> DESCRIPTION OF THE TASK
Look through the records below for the line holding "I had no time". Write it out exactly, with each following line through the line holding "- There are".

> GIVEN INFORMATION
▶
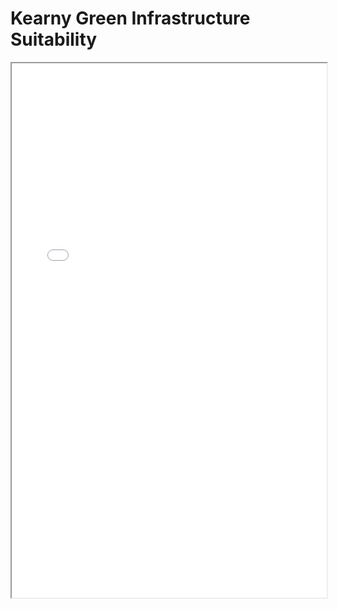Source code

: # Kearny Green Infrastructure Suitability

<iframe src="kearny_gi_webmap.html" height="855" width="100%"></iframe>
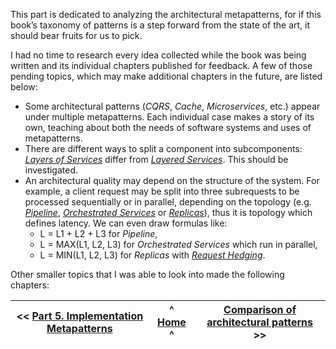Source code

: This part is dedicated to analyzing the architectural metapatterns, for if this book’s taxonomy of patterns is a step forward from the state of the art, it should bear fruits for us to pick\.

I had no time to research every idea collected while the book was being written and its individual chapters published for feedback\. A few of those pending topics, which may make additional chapters in the future, are listed below:

- Some architectural patterns \(*CQRS*, *Cache*, *Microservices*, etc\.\) appear under multiple metapatterns\. Each individual case makes a story of its own, teaching about both the needs of software systems and uses of metapatterns\.
- There are different ways to split a component into subcomponents: [*Layers of Services*](<Service-Oriented Architecture (SOA)>) differ from [*Layered Services*](<Layered Services>)\. This should be investigated\.
- An architectural quality may depend on the structure of the system\. For example, a client request may be split into three subrequests to be processed sequentially or in parallel, depending on the topology \(e\.g\. [*Pipeline*](<Pipeline>), [*Orchestrated Services*](<Orchestrator#api-composer-remote-facade-gateway-aggregation-composed-message-processor-scatter-gather-mapreduce>) or [*Replicas*](<Shards#persistent-copy-replica>)\), thus it is topology which defines latency\. We can even draw formulas like:
  - L = L1 \+ L2 \+ L3 for *Pipeline*, 
  - L = MAX\(L1, L2, L3\) for *Orchestrated Services* which run in parallel,
  - L = MIN\(L1, L2, L3\) for *Replicas* with [*Request Hedging*](https://grpc.io/docs/guides/request-hedging/)\.


Other smaller topics that I was able to look into made the following chapters:

| \<\< [Part 5\. Implementation Metapatterns](<Part 5. Implementation Metapatterns>) | ^ [Home](<Home>) ^ | [Comparison of architectural patterns](<Comparison of architectural patterns>) \>\> |
| --- | --- | --- |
◀
> RESULT FOR THIS TASK
I had no time to research every idea collected while the book was being written and its individual chapters published for feedback\. A few of those pending topics, which may make additional chapters in the future, are listed below:

- Some architectural patterns \(*CQRS*, *Cache*, *Microservices*, etc\.\) appear under multiple metapatterns\. Each individual case makes a story of its own, teaching about both the needs of software systems and uses of metapatterns\.
- There are different ways to split a component into subcomponents: [*Layers of Services*](<Service-Oriented Architecture (SOA)>) differ from [*Layered Services*](<Layered Services>)\. This should be investigated\.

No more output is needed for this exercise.